For those wondering what makes me qualified to give this advice here are my qualifications in a nutshell. I’m a journalism graduate who spent four years working as a corporate communications hack for a regional development and tourism marketing body – I marketed my organisation and the Townsville region. I wrote hundreds of media releases and had a pretty good strike rate in terms of getting them placed. This was partly because Townsville is a regional centre with lots of media outlets and a finite number of sources, and partly because my organisation had a finger in just about every pie, and probably partly because I know what I’m doing. Enough self promotion for now…
It’s time to put all those years of spin twitting to good use – here’s my guide to writing a media release for your church event, and some tips for what to do when it is picked up, and when it’s not…
The first thing you’ve got to remember when sending out a release is that journalists are time poor and get heaps of media releases. You need to be prepared for the idea that they may not get past the heading and the lede (the first line). If you’re lucky they’ll think your release is interesting and read to the end, if you’re really lucky they’ll want to follow it up. With that in mind… follow these steps.
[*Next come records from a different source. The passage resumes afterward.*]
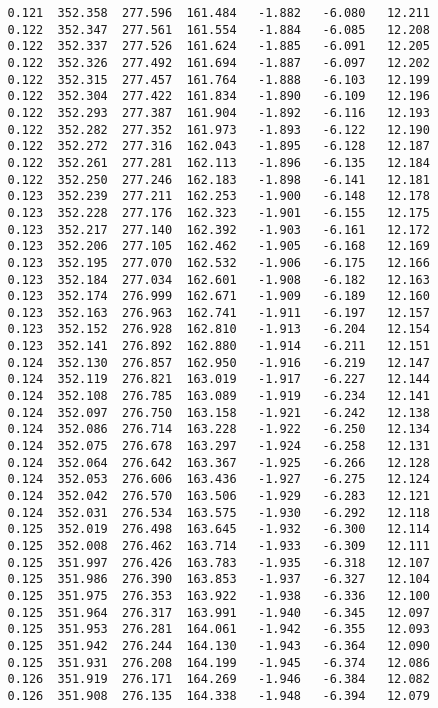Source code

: \begin{verbatim}
   0.121  352.358  277.596  161.484   -1.882   -6.080   12.211
   0.122  352.347  277.561  161.554   -1.884   -6.085   12.208
   0.122  352.337  277.526  161.624   -1.885   -6.091   12.205
   0.122  352.326  277.492  161.694   -1.887   -6.097   12.202
   0.122  352.315  277.457  161.764   -1.888   -6.103   12.199
   0.122  352.304  277.422  161.834   -1.890   -6.109   12.196
   0.122  352.293  277.387  161.904   -1.892   -6.116   12.193
   0.122  352.282  277.352  161.973   -1.893   -6.122   12.190
   0.122  352.272  277.316  162.043   -1.895   -6.128   12.187
   0.122  352.261  277.281  162.113   -1.896   -6.135   12.184
   0.122  352.250  277.246  162.183   -1.898   -6.141   12.181
   0.123  352.239  277.211  162.253   -1.900   -6.148   12.178
   0.123  352.228  277.176  162.323   -1.901   -6.155   12.175
   0.123  352.217  277.140  162.392   -1.903   -6.161   12.172
   0.123  352.206  277.105  162.462   -1.905   -6.168   12.169
   0.123  352.195  277.070  162.532   -1.906   -6.175   12.166
   0.123  352.184  277.034  162.601   -1.908   -6.182   12.163
   0.123  352.174  276.999  162.671   -1.909   -6.189   12.160
   0.123  352.163  276.963  162.741   -1.911   -6.197   12.157
   0.123  352.152  276.928  162.810   -1.913   -6.204   12.154
   0.123  352.141  276.892  162.880   -1.914   -6.211   12.151
   0.124  352.130  276.857  162.950   -1.916   -6.219   12.147
   0.124  352.119  276.821  163.019   -1.917   -6.227   12.144
   0.124  352.108  276.785  163.089   -1.919   -6.234   12.141
   0.124  352.097  276.750  163.158   -1.921   -6.242   12.138
   0.124  352.086  276.714  163.228   -1.922   -6.250   12.134
   0.124  352.075  276.678  163.297   -1.924   -6.258   12.131
   0.124  352.064  276.642  163.367   -1.925   -6.266   12.128
   0.124  352.053  276.606  163.436   -1.927   -6.275   12.124
   0.124  352.042  276.570  163.506   -1.929   -6.283   12.121
   0.124  352.031  276.534  163.575   -1.930   -6.292   12.118
   0.125  352.019  276.498  163.645   -1.932   -6.300   12.114
   0.125  352.008  276.462  163.714   -1.933   -6.309   12.111
   0.125  351.997  276.426  163.783   -1.935   -6.318   12.107
   0.125  351.986  276.390  163.853   -1.937   -6.327   12.104
   0.125  351.975  276.353  163.922   -1.938   -6.336   12.100
   0.125  351.964  276.317  163.991   -1.940   -6.345   12.097
   0.125  351.953  276.281  164.061   -1.942   -6.355   12.093
   0.125  351.942  276.244  164.130   -1.943   -6.364   12.090
   0.125  351.931  276.208  164.199   -1.945   -6.374   12.086
   0.126  351.919  276.171  164.269   -1.946   -6.384   12.082
   0.126  351.908  276.135  164.338   -1.948   -6.394   12.079

\end{verbatim}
- Write an intriguing headline – it doesn’t have to be literal, puns are ok, but make sure you get some feel for what the story is about from the heading.
- Put the important stuff first – who, what, where, when, and most importantly why. The first four are easy. The why needs to cover why you’re doing it, why the outlet should cover it (is it news), and why their audience should be interested in coming.
- If you’ve never spoken to the media before put some information about who you are in the second or third paragraph.
- Keep it short – ball park 500 words.
- Include quotes from a spokesperson – do as much work as possible for the journalist – if they don’t have to call you for follow up that works for them. Three sentences (or paragraphs) of quotes should suffice.
- Include a closing paragraph that contains a call to action – how can people register for an event? Who do they RSVP to? Media Releases are great to put on your website too, it won’t necessarily just be the journos reading them.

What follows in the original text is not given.